Stephanie "Stephie" D'Souza, nee Sequeira (26 December 1936 – 11 September 1998) was a sportsperson who represented India in athletics and women's hockey.

Early life
Stephanie "Stephie" D Souza, inheritably Sequeira, was born on 26 December 1936. She studied at the  Sardar Dastur Girls School at Pune, and later shifted to the Fergusson College to do her graduation. She worked with Central Railways (Pune Division). After her marriage, she shifted to Jamshedpur.

D'Souza was part of the Indian team that won the gold in the 4 × 100 m relay in the 1954 Asian Games (with Violet Peters, Chirstine Brown and Mary D'Souza) and a bronze in 1958. She won a silver in the 200 m, creating an Asian record in the semifinal, and finished fourth in the 100 m in the latter competition.

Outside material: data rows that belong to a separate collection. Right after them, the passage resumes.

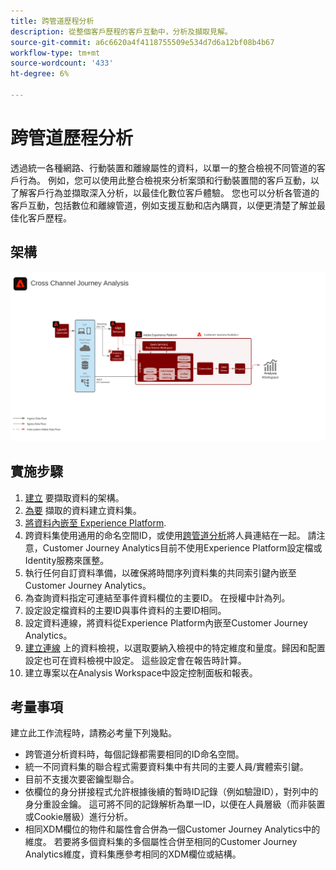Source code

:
 ```yaml
---
title: 跨管道歷程分析
description: 從整個客戶歷程的客戶互動中，分析及擷取見解。
source-git-commit: a6c6620a4f4118755509e534d7d6a12bf08b4b67
workflow-type: tm+mt
source-wordcount: '433'
ht-degree: 6%

---
```



# 跨管道歷程分析

透過統一各種網路、行動裝置和離線屬性的資料，以單一的整合檢視不同管道的客戶行為。 例如，您可以使用此整合檢視來分析案頭和行動裝置間的客戶互動，以了解客戶行為並擷取深入分析，以最佳化數位客戶體驗。 您也可以分析各管道的客戶互動，包括數位和離線管道，例如支援互動和店內購買，以便更清楚了解並最佳化客戶歷程。

## 架構

![跨通道架構](assets/cross-channel-architecture.svg)

## 實施步驟

1. [建立](https://experienceleague.adobe.com/docs/experience-platform/xdm/tutorials/create-schema-ui.html?lang=zh-Hant) 要擷取資料的架構。
1. [為要](https://experienceleague.adobe.com/docs/platform-learn/tutorials/data-ingestion/create-datasets-and-ingest-data.html) 擷取的資料建立資料集。
1. [將資料內嵌至 Experience Platform](https://experienceleague.adobe.com/docs/platform-learn/tutorials/data-ingestion/understanding-data-ingestion.html).
1. 跨資料集使用通用的命名空間ID，或使用[跨管道分析](/help/connections/cca/overview.md)將人員連結在一起。 請注意，Customer Journey Analytics目前不使用Experience Platform設定檔或Identity服務來匯整。
1. 執行任何自訂資料準備，以確保將時間序列資料集的共同索引鍵內嵌至Customer Journey Analytics。
1. 為查詢資料指定可連結至事件資料欄位的主要ID。 在授權中計為列。
1. 設定設定檔資料的主要ID與事件資料的主要ID相同。
1. 設定資料連線，將資料從Experience Platform內嵌至Customer Journey Analytics。
1. [建立連線](/help/data-views/create-dataview.md) 上的資料檢視，以選取要納入檢視中的特定維度和量度。歸因和配置設定也可在資料檢視中設定。 這些設定會在報告時計算。
1. 建立專案以在Analysis Workspace中設定控制面板和報表。

## 考量事項

建立此工作流程時，請務必考量下列幾點。

* 跨管道分析資料時，每個記錄都需要相同的ID命名空間。
* 統一不同資料集的聯合程式需要資料集中有共同的主要人員/實體索引鍵。
* 目前不支援次要密鑰型聯合。
* 依欄位的身分拼接程式允許根據後續的暫時ID記錄（例如驗證ID），對列中的身分重設金鑰。 這可將不同的記錄解析為單一ID，以便在人員層級（而非裝置或Cookie層級）進行分析。
* 相同XDM欄位的物件和屬性會合併為一個Customer Journey Analytics中的維度。 若要將多個資料集的多個屬性合併至相同的Customer Journey Analytics維度，資料集應參考相同的XDM欄位或結構。
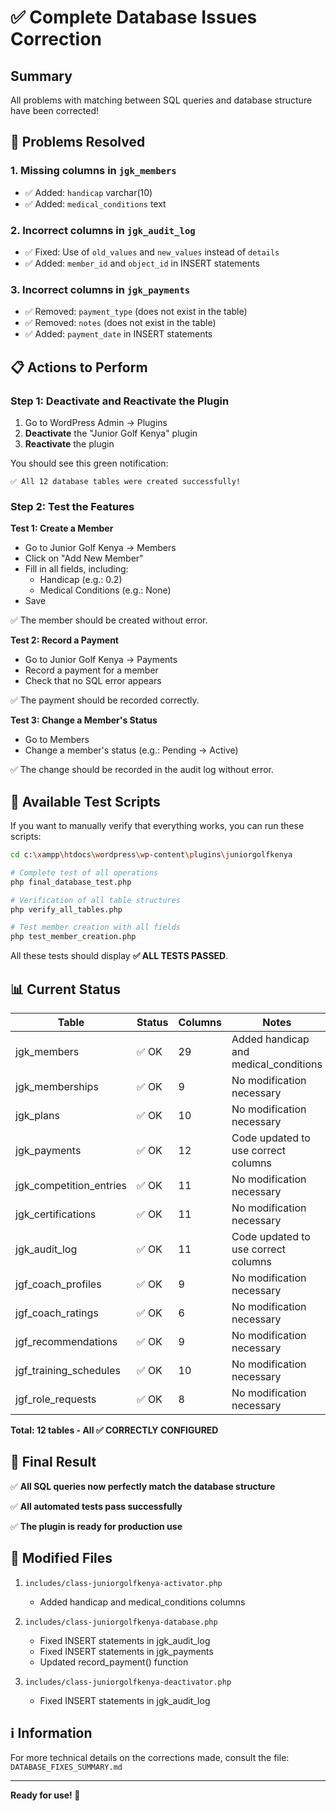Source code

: # ✅ Complete Database Issues Correction

## Summary

All problems with matching between SQL queries and database structure have been corrected!

## 🔧 Problems Resolved

### 1. Missing columns in `jgk_members`
- ✅ Added: `handicap` varchar(10)
- ✅ Added: `medical_conditions` text

### 2. Incorrect columns in `jgk_audit_log`
- ✅ Fixed: Use of `old_values` and `new_values` instead of `details`
- ✅ Added: `member_id` and `object_id` in INSERT statements

### 3. Incorrect columns in `jgk_payments`
- ✅ Removed: `payment_type` (does not exist in the table)
- ✅ Removed: `notes` (does not exist in the table)
- ✅ Added: `payment_date` in INSERT statements

## 📋 Actions to Perform

### Step 1: Deactivate and Reactivate the Plugin

1. Go to WordPress Admin → Plugins
2. **Deactivate** the "Junior Golf Kenya" plugin
3. **Reactivate** the plugin

You should see this green notification:
```
✅ All 12 database tables were created successfully!
```

### Step 2: Test the Features

**Test 1: Create a Member**
- Go to Junior Golf Kenya → Members
- Click on "Add New Member"
- Fill in all fields, including:
  - Handicap (e.g.: 0.2)
  - Medical Conditions (e.g.: None)
- Save

✅ The member should be created without error.

**Test 2: Record a Payment**
- Go to Junior Golf Kenya → Payments
- Record a payment for a member
- Check that no SQL error appears

✅ The payment should be recorded correctly.

**Test 3: Change a Member's Status**
- Go to Members
- Change a member's status (e.g.: Pending → Active)

✅ The change should be recorded in the audit log without error.

## 🧪 Available Test Scripts

If you want to manually verify that everything works, you can run these scripts:

```bash
cd c:\xampp\htdocs\wordpress\wp-content\plugins\juniorgolfkenya

# Complete test of all operations
php final_database_test.php

# Verification of all table structures
php verify_all_tables.php

# Test member creation with all fields
php test_member_creation.php
```

All these tests should display **✅ ALL TESTS PASSED**.

## 📊 Current Status

| Table | Status | Columns | Notes |
|-------|--------|----------|-------|
| jgk_members | ✅ OK | 29 | Added handicap and medical_conditions |
| jgk_memberships | ✅ OK | 9 | No modification necessary |
| jgk_plans | ✅ OK | 10 | No modification necessary |
| jgk_payments | ✅ OK | 12 | Code updated to use correct columns |
| jgk_competition_entries | ✅ OK | 11 | No modification necessary |
| jgk_certifications | ✅ OK | 11 | No modification necessary |
| jgk_audit_log | ✅ OK | 11 | Code updated to use correct columns |
| jgf_coach_profiles | ✅ OK | 9 | No modification necessary |
| jgf_coach_ratings | ✅ OK | 6 | No modification necessary |
| jgf_recommendations | ✅ OK | 9 | No modification necessary |
| jgf_training_schedules | ✅ OK | 10 | No modification necessary |
| jgf_role_requests | ✅ OK | 8 | No modification necessary |

**Total: 12 tables - All ✅ CORRECTLY CONFIGURED**

## 🎯 Final Result

✅ **All SQL queries now perfectly match the database structure**

✅ **All automated tests pass successfully**

✅ **The plugin is ready for production use**

## 📝 Modified Files

1. `includes/class-juniorgolfkenya-activator.php`
   - Added handicap and medical_conditions columns

2. `includes/class-juniorgolfkenya-database.php`
   - Fixed INSERT statements in jgk_audit_log
   - Fixed INSERT statements in jgk_payments
   - Updated record_payment() function

3. `includes/class-juniorgolfkenya-deactivator.php`
   - Fixed INSERT statements in jgk_audit_log

## ℹ️ Information

For more technical details on the corrections made, consult the file:
`DATABASE_FIXES_SUMMARY.md`

---

**Ready for use! 🚀**
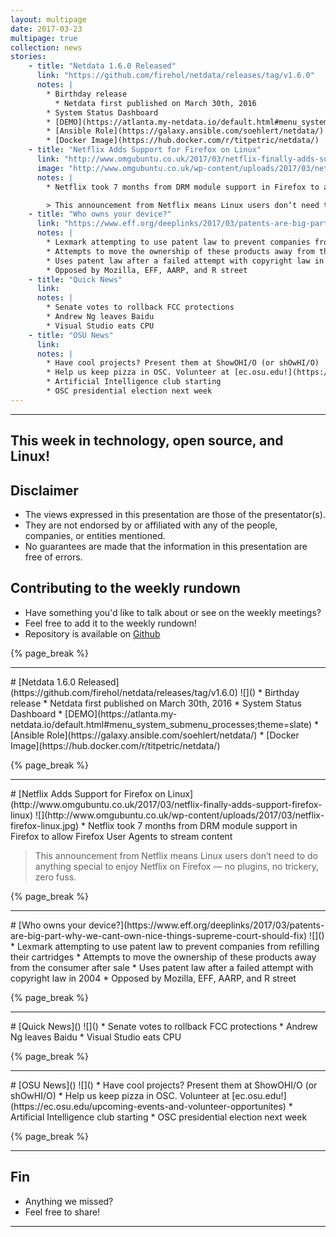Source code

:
 ```yaml
---
layout: multipage
date: 2017-03-23
multipage: true
collection: news
stories:
    - title: "Netdata 1.6.0 Released"
      link: "https://github.com/firehol/netdata/releases/tag/v1.6.0"
      notes: |
        * Birthday release
          * Netdata first published on March 30th, 2016
        * System Status Dashboard
        * [DEMO](https://atlanta.my-netdata.io/default.html#menu_system_submenu_processes;theme=slate)
        * [Ansible Role](https://galaxy.ansible.com/soehlert/netdata/)
        * [Docker Image](https://hub.docker.com/r/titpetric/netdata/)
    - title: "Netflix Adds Support for Firefox on Linux"
      link: "http://www.omgubuntu.co.uk/2017/03/netflix-finally-adds-support-firefox-linux"
      image: "http://www.omgubuntu.co.uk/wp-content/uploads/2017/03/netflix-firefox-linux.jpg"
      notes: |
        * Netflix took 7 months from DRM module support in Firefox to allow Firefox User Agents to stream content

        > This announcement from Netflix means Linux users don’t need to do anything special to enjoy Netflix on Firefox — no plugins, no trickery, zero fuss.
    - title: "Who owns your device?"
      link: "https://www.eff.org/deeplinks/2017/03/patents-are-big-part-why-we-cant-own-nice-things-supreme-court-should-fix"
      notes: |
        * Lexmark attempting to use patent law to prevent companies from refilling their cartridges
        * Attempts to move the ownership of these products away from the consumer after sale
        * Uses patent law after a failed attempt with copyright law in 2004
        * Opposed by Mozilla, EFF, AARP, and R street
    - title: "Quick News"
      link:
      notes: |
        * Senate votes to rollback FCC protections
        * Andrew Ng leaves Baidu
        * Visual Studio eats CPU
    - title: "OSU News"
      link:
      notes: |
        * Have cool projects? Present them at ShowOHI/O (or shOwHI/O)
        * Help us keep pizza in OSC. Volunteer at [ec.osu.edu!](https://ec.osu.edu/upcoming-events-and-volunteer-opportunites)
        * Artificial Intelligence club starting
        * OSC presidential election next week
---
```

<section class="page__content" itemprop="text">
<hr />
<h2>This week in technology, open source, and Linux!</h2>

<h2>Disclaimer</h2>
<ul>
 <li> The views expressed in this presentation are those of the presentator(s).
 <li> They are not endorsed by or affiliated with any of the people, companies, or entities mentioned.
 <li> No guarantees are made that the information in this presentation are free of errors.
</ul>

<h2>Contributing to the weekly rundown</h2>
<ul>
   <li>Have something you'd like to talk about or see on the weekly meetings?</li>
   <li>Feel free to add it to the weekly rundown!</li>
   <li>Repository is available on <a href="https://github.com/OSUOSC/osc-weekly-rundown">Github</a></li>
</ul>
{% page_break %}
<hr />
# [Netdata 1.6.0 Released](https://github.com/firehol/netdata/releases/tag/v1.6.0)
![]()
* Birthday release
  * Netdata first published on March 30th, 2016
* System Status Dashboard
* [DEMO](https://atlanta.my-netdata.io/default.html#menu_system_submenu_processes;theme=slate)
* [Ansible Role](https://galaxy.ansible.com/soehlert/netdata/)
* [Docker Image](https://hub.docker.com/r/titpetric/netdata/)

{% page_break %}
<hr />
# [Netflix Adds Support for Firefox on Linux](http://www.omgubuntu.co.uk/2017/03/netflix-finally-adds-support-firefox-linux)
![](http://www.omgubuntu.co.uk/wp-content/uploads/2017/03/netflix-firefox-linux.jpg)
* Netflix took 7 months from DRM module support in Firefox to allow Firefox User Agents to stream content

> This announcement from Netflix means Linux users don’t need to do anything special to enjoy Netflix on Firefox — no plugins, no trickery, zero fuss.

{% page_break %}
<hr />
# [Who owns your device?](https://www.eff.org/deeplinks/2017/03/patents-are-big-part-why-we-cant-own-nice-things-supreme-court-should-fix)
![]()
* Lexmark attempting to use patent law to prevent companies from refilling their cartridges
* Attempts to move the ownership of these products away from the consumer after sale
* Uses patent law after a failed attempt with copyright law in 2004
* Opposed by Mozilla, EFF, AARP, and R street

{% page_break %}
<hr />
# [Quick News]()
![]()
* Senate votes to rollback FCC protections
* Andrew Ng leaves Baidu
* Visual Studio eats CPU

{% page_break %}
<hr />
# [OSU News]()
![]()
* Have cool projects? Present them at ShowOHI/O (or shOwHI/O)
* Help us keep pizza in OSC. Volunteer at [ec.osu.edu!](https://ec.osu.edu/upcoming-events-and-volunteer-opportunites)
* Artificial Intelligence club starting
* OSC presidential election next week

{% page_break %}
<hr />
<h1>Fin</h1>
<ul>
  <li>Anything we missed?</li>
  <li>Feel free to share!</li>
</ul>
<hr />
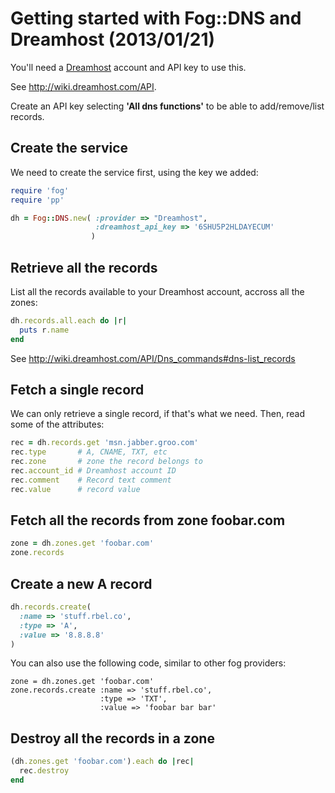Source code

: # Getting started with Fog::DNS and Dreamhost (2013/01/21)

You'll need a [Dreamhost](http://www.dreamhost.com) account and API key 
to use this.

See http://wiki.dreamhost.com/API.

Create an API key selecting **'All dns functions'** to be able to add/remove/list
records.

## Create the service

We need to create the service first, using the key we added:

```ruby
require 'fog' 
require 'pp'

dh = Fog::DNS.new( :provider => "Dreamhost",
                   :dreamhost_api_key => '6SHU5P2HLDAYECUM'
                  )
```

## Retrieve all the records

List all the records available to your Dreamhost account, accross all the zones:

```ruby
dh.records.all.each do |r|
  puts r.name
end
```

See http://wiki.dreamhost.com/API/Dns_commands#dns-list_records

## Fetch a single record

We can only retrieve a single record, if that's what we need. Then,
read some of the attributes:

```ruby
rec = dh.records.get 'msn.jabber.groo.com'
rec.type       # A, CNAME, TXT, etc
rec.zone       # zone the record belongs to
rec.account_id # Dreamhost account ID
rec.comment    # Record text comment
rec.value      # record value
```

## Fetch all the records from zone foobar.com

```ruby
zone = dh.zones.get 'foobar.com'
zone.records
```

## Create a new A record

```ruby
dh.records.create(
  :name => 'stuff.rbel.co', 
  :type => 'A',
  :value => '8.8.8.8'
)
```

You can also use the following code, similar to other fog providers:

```
zone = dh.zones.get 'foobar.com'
zone.records.create :name => 'stuff.rbel.co',
                    :type => 'TXT',
                    :value => 'foobar bar bar'
```


## Destroy all the records in a zone

```ruby
(dh.zones.get 'foobar.com').each do |rec|
  rec.destroy
end
```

At one point, she held the national records in 100 m, 200 m, 400 m and 800 m. She was the first Indian woman to complete 100m in 12 seconds, beating the previous record of 12.1 by Mary D'Souza, at Pune in 1956.

She was eliminated in the first round of the 400 m in the 1964 Summer Olympics after finishing sixth despite setting a national record of 58.0 seconds. She took part in the 100 yards and 220 yards sprints in the 1958 Commonwealth Games. D'Souza represented India in the first international women's hockey tournament in London in 1953 and captained the side in 1961.

Stephie D'Souza won the Arjuna Award presented by the Government of India. She died in Jamshedpur (Jharkhand) at the age of 61.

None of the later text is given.